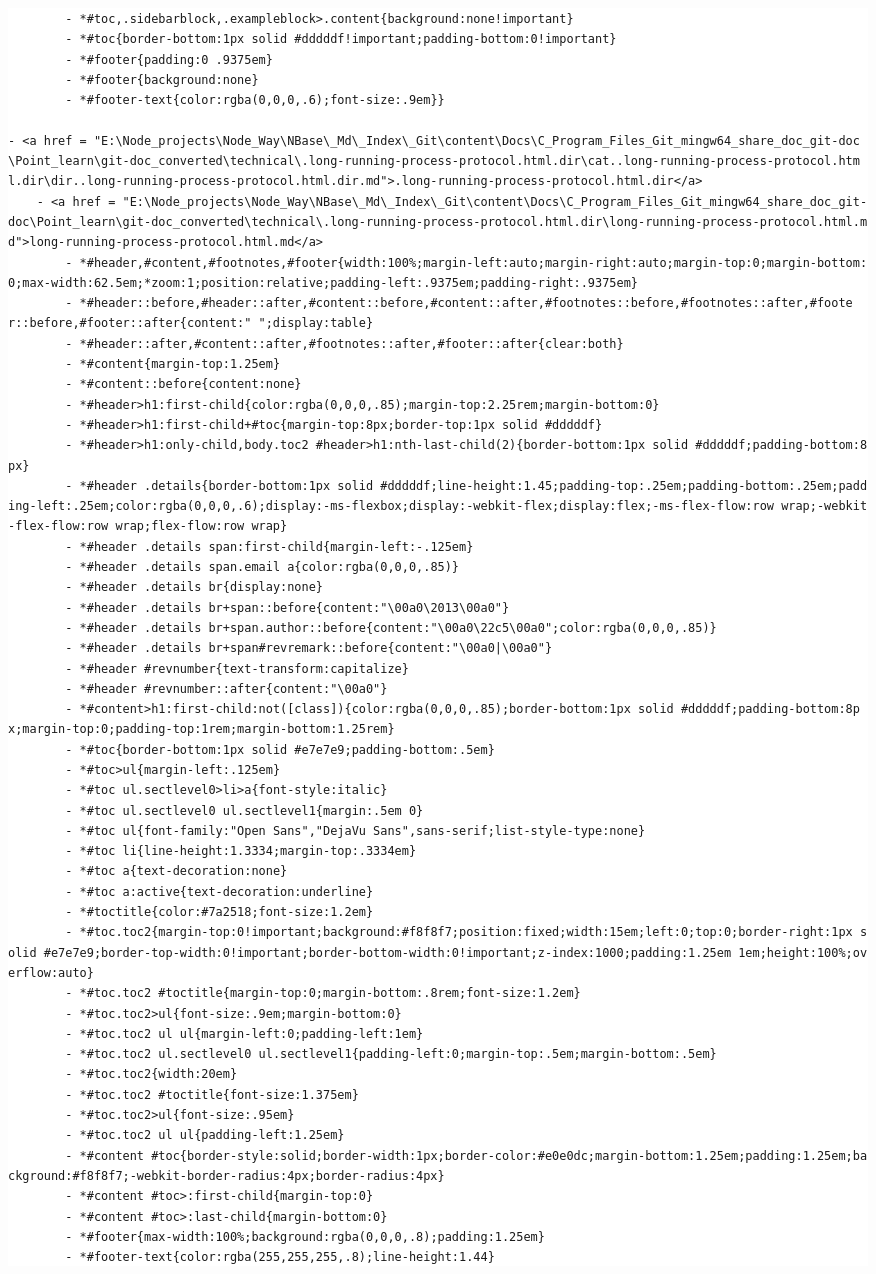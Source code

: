             - *#toc,.sidebarblock,.exampleblock>.content{background:none!important}
            - *#toc{border-bottom:1px solid #dddddf!important;padding-bottom:0!important}
            - *#footer{padding:0 .9375em}
            - *#footer{background:none}
            - *#footer-text{color:rgba(0,0,0,.6);font-size:.9em}}
    
    - <a href = "E:\Node_projects\Node_Way\NBase\_Md\_Index\_Git\content\Docs\C_Program_Files_Git_mingw64_share_doc_git-doc\Point_learn\git-doc_converted\technical\.long-running-process-protocol.html.dir\cat..long-running-process-protocol.html.dir\dir..long-running-process-protocol.html.dir.md">.long-running-process-protocol.html.dir</a>
        - <a href = "E:\Node_projects\Node_Way\NBase\_Md\_Index\_Git\content\Docs\C_Program_Files_Git_mingw64_share_doc_git-doc\Point_learn\git-doc_converted\technical\.long-running-process-protocol.html.dir\long-running-process-protocol.html.md">long-running-process-protocol.html.md</a>
            - *#header,#content,#footnotes,#footer{width:100%;margin-left:auto;margin-right:auto;margin-top:0;margin-bottom:0;max-width:62.5em;*zoom:1;position:relative;padding-left:.9375em;padding-right:.9375em}
            - *#header::before,#header::after,#content::before,#content::after,#footnotes::before,#footnotes::after,#footer::before,#footer::after{content:" ";display:table}
            - *#header::after,#content::after,#footnotes::after,#footer::after{clear:both}
            - *#content{margin-top:1.25em}
            - *#content::before{content:none}
            - *#header>h1:first-child{color:rgba(0,0,0,.85);margin-top:2.25rem;margin-bottom:0}
            - *#header>h1:first-child+#toc{margin-top:8px;border-top:1px solid #dddddf}
            - *#header>h1:only-child,body.toc2 #header>h1:nth-last-child(2){border-bottom:1px solid #dddddf;padding-bottom:8px}
            - *#header .details{border-bottom:1px solid #dddddf;line-height:1.45;padding-top:.25em;padding-bottom:.25em;padding-left:.25em;color:rgba(0,0,0,.6);display:-ms-flexbox;display:-webkit-flex;display:flex;-ms-flex-flow:row wrap;-webkit-flex-flow:row wrap;flex-flow:row wrap}
            - *#header .details span:first-child{margin-left:-.125em}
            - *#header .details span.email a{color:rgba(0,0,0,.85)}
            - *#header .details br{display:none}
            - *#header .details br+span::before{content:"\00a0\2013\00a0"}
            - *#header .details br+span.author::before{content:"\00a0\22c5\00a0";color:rgba(0,0,0,.85)}
            - *#header .details br+span#revremark::before{content:"\00a0|\00a0"}
            - *#header #revnumber{text-transform:capitalize}
            - *#header #revnumber::after{content:"\00a0"}
            - *#content>h1:first-child:not([class]){color:rgba(0,0,0,.85);border-bottom:1px solid #dddddf;padding-bottom:8px;margin-top:0;padding-top:1rem;margin-bottom:1.25rem}
            - *#toc{border-bottom:1px solid #e7e7e9;padding-bottom:.5em}
            - *#toc>ul{margin-left:.125em}
            - *#toc ul.sectlevel0>li>a{font-style:italic}
            - *#toc ul.sectlevel0 ul.sectlevel1{margin:.5em 0}
            - *#toc ul{font-family:"Open Sans","DejaVu Sans",sans-serif;list-style-type:none}
            - *#toc li{line-height:1.3334;margin-top:.3334em}
            - *#toc a{text-decoration:none}
            - *#toc a:active{text-decoration:underline}
            - *#toctitle{color:#7a2518;font-size:1.2em}
            - *#toc.toc2{margin-top:0!important;background:#f8f8f7;position:fixed;width:15em;left:0;top:0;border-right:1px solid #e7e7e9;border-top-width:0!important;border-bottom-width:0!important;z-index:1000;padding:1.25em 1em;height:100%;overflow:auto}
            - *#toc.toc2 #toctitle{margin-top:0;margin-bottom:.8rem;font-size:1.2em}
            - *#toc.toc2>ul{font-size:.9em;margin-bottom:0}
            - *#toc.toc2 ul ul{margin-left:0;padding-left:1em}
            - *#toc.toc2 ul.sectlevel0 ul.sectlevel1{padding-left:0;margin-top:.5em;margin-bottom:.5em}
            - *#toc.toc2{width:20em}
            - *#toc.toc2 #toctitle{font-size:1.375em}
            - *#toc.toc2>ul{font-size:.95em}
            - *#toc.toc2 ul ul{padding-left:1.25em}
            - *#content #toc{border-style:solid;border-width:1px;border-color:#e0e0dc;margin-bottom:1.25em;padding:1.25em;background:#f8f8f7;-webkit-border-radius:4px;border-radius:4px}
            - *#content #toc>:first-child{margin-top:0}
            - *#content #toc>:last-child{margin-bottom:0}
            - *#footer{max-width:100%;background:rgba(0,0,0,.8);padding:1.25em}
            - *#footer-text{color:rgba(255,255,255,.8);line-height:1.44}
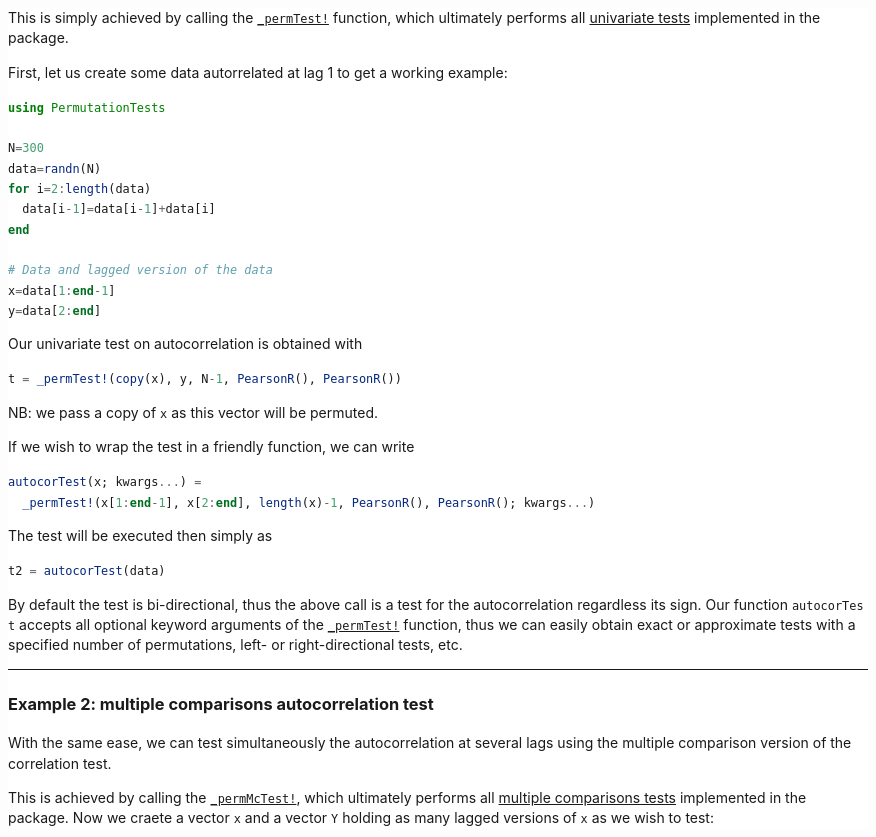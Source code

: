 This is simply achieved by calling the [`_permTest!`](@ref) function, which ultimately performs all 
[univariate tests](@ref "Univariate tests") implemented in the package.

First, let us create some data autorrelated at lag 1 to get a working example:

```julia
using PermutationTests

N=300
data=randn(N) 
for i=2:length(data)
  data[i-1]=data[i-1]+data[i]
end

# Data and lagged version of the data
x=data[1:end-1]
y=data[2:end]
```

Our univariate test on autocorrelation is obtained with

```julia
t = _permTest!(copy(x), y, N-1, PearsonR(), PearsonR())
```

NB: we pass a copy of `x` as this vector will be permuted. 

If we wish to wrap the test in a friendly function, we can write

```julia
autocorTest(x; kwargs...) = 
  _permTest!(x[1:end-1], x[2:end], length(x)-1, PearsonR(), PearsonR(); kwargs...)
```

The test will be executed then simply as

```julia
t2 = autocorTest(data)
```

By default the test is bi-directional, thus the above call is a test for the autocorrelation regardless its sign.
Our function `autocorTest` accepts all optional keyword arguments of the [`_permTest!`](@ref) function,
thus we can easily obtain exact or approximate tests with a specified number of permutations, left- or right-directional tests, etc. 

---

### Example 2: multiple comparisons autocorrelation test

With the same ease, we can test simultaneously the autocorrelation at several lags using the 
multiple comparison version of the correlation test.

This is achieved by calling the [`_permMcTest!`](@ref), which ultimately performs all 
[multiple comparisons tests](@ref "Multiple comparisons tests") implemented in the package.
Now we craete a vector `x` and a vector `Y` holding as many lagged versions of `x` as we wish to test:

» Task to carry out:
Pull out every line of the records that includes the string "text".

» Your solution:
            - *#footer-text{color:rgba(0,0,0,.6);font-size:.9em}}
            - *#header #revnumber{text-transform:capitalize}
            - *#toc a{text-decoration:none}
            - *#toc a:active{text-decoration:underline}
            - *#footer-text{color:rgba(255,255,255,.8);line-height:1.44}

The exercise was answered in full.